多くの人はプレゼンテーションをWhat、How、そして一番中心のWhy、という順番で行っています。なぜかというと、「What」というのは、何をするべきか、何をしたかということになるので、経営陣を含め、会社にいる人はその事実をよく知っています。そのため、「新商品が発売されました」という事実から入ってしまうのです。

そして次に、この商品にはこんな機能があるという「How」の話をします。そして、「Why」の部分、なぜこのサービスや商品を開発したのか、なぜこのサービスや商品をご提案しているのか、という信念に通じる部分に至っては、お話しせずに終わってしまうことが多いのです。

そしてこの順番で話しをすると、相手は動機づけられず、行動が変容しないと言われています。

そこでサイモン・シネック氏は、この順番、つまりWhat、How、そしてWhyの順番ではなく、真ん中のWhyから話しをしていくべきだと唱えました。

あの人も、あの会社も

このWhyから始めることを徹底している企業があります。

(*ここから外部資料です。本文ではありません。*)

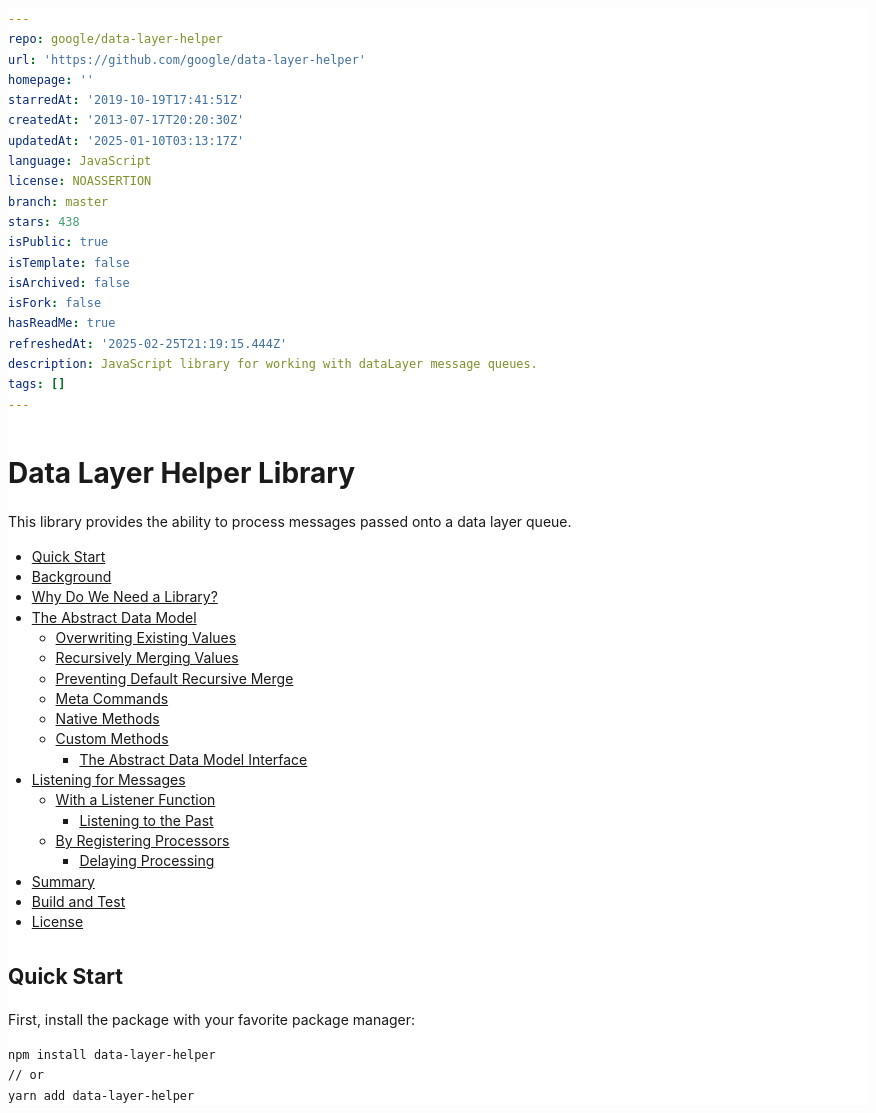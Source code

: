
 ```yaml
---
repo: google/data-layer-helper
url: 'https://github.com/google/data-layer-helper'
homepage: ''
starredAt: '2019-10-19T17:41:51Z'
createdAt: '2013-07-17T20:20:30Z'
updatedAt: '2025-01-10T03:13:17Z'
language: JavaScript
license: NOASSERTION
branch: master
stars: 438
isPublic: true
isTemplate: false
isArchived: false
isFork: false
hasReadMe: true
refreshedAt: '2025-02-25T21:19:15.444Z'
description: JavaScript library for working with dataLayer message queues.
tags: []
---
```


# Data Layer Helper Library
This library provides the ability to process messages passed onto a data layer queue.

- [Quick Start](#quick-start)
- [Background](#what-is-a-data-layer-queue)
- [Why Do We Need a Library?](#why-do-we-need-a-library)
- [The Abstract Data Model](#the-abstract-data-model)
    - [Overwriting Existing Values](#overwriting-existing-values)
    - [Recursively Merging Values](#recursively-merging-values)
    - [Preventing Default Recursive Merge](#preventing-default-recursive-merge)
    - [Meta Commands](#meta-commands)
    - [Native Methods](#native-methods)
    - [Custom Methods](#custom-methods)
        - [The Abstract Data Model Interface](#the-abstract-data-model-interface)
- [Listening for Messages](#listening-for-messages)
   - [With a Listener Function](#with-a-listener-function)
        - [Listening to the Past](#listening-to-the-past)
    - [By Registering Processors](#by-registering-processors)
        - [Delaying Processing](#delaying-processing)
- [Summary](#summary)
- [Build and Test](#build-and-test)
- [License](#license)
  

## Quick Start
First, install the package with your favorite package manager:
```bash
npm install data-layer-helper
// or
yarn add data-layer-helper
```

それが皆さんよくご存じのAppleです。

Appleは、この商品をなぜ開発したのかという「Why」から話しを始めます。その信念から始めることで、多くの人の共感を得られるのです。

他にも、キング牧師であったり、ライト兄弟であったり、今まで世の中を変えてきた人は必ず「Why」から始めています。この「Why」から始めるというのは、生物学的にも裏付けがあります。 次のイラストをご覧ください。人間の脳の断面を2つの要素に分けたものです。

まずは大脳辺縁系です。ここは感情や本能の機能をつかさどる部分で、人間の脳のうちで最初に育つ部分です。WhyやHowに対応するため、Whyから伝えることで、意思決定と行動をつかさどる脳に直接働きかけ、人の心を動かします。

次に大脳新皮質です。ここは論理的な言語の機能をつかさどる理性的な部分で、大脳辺縁系の次に成長する部分です。Whatに対応し、行動や決定した理由を後付けし、理性で納得させます。 そのため、Whatから伝えても、行動をつかさどる脳に届かず、人の心を動かせないのです。

理念が共感を生む

それではこの「ゴールデンサークル理論」をセールスに応用してみましょう。

冒頭で見ていただいた、What→How→Whyの順番での医療保険のプレゼンテーションを、Why→How→Whatの順番で行ってみます。

まずWhyの部分、

セールス

【WHY】

入院の短期化に合わせて、お客様へ経済的な保障を届けることを我々は考えています。

そして次にHowの部分

セールス

【HOW】

そのために、これまでの入院4日目から出る保険ではないものを、開発しました。

そして最後にWhatの部分

セールス

【WHAT】

診断されたらすぐに給付金が出る新商品なんですけれども、いかがでしょうか?

理念からお伝えしていくと、この様な流れになります。そうすることでお客様は、会社の理念や、商品、サービスを開発した背景が理解できるので、スッとご納得いただけるのではないでしょうか。

プレゼンテーションの肝は、「相手の気持ちを動かす」ことにあります。

そのためには、「なぜこの商品が開発されたのか」「なぜ会社はこのサービスを考えたのか」といった、「Why」、理念についてお話しをすることが大切です。そうすることによって、お客様の感情に訴え、共感を呼び、行動を促すことができるでしょう。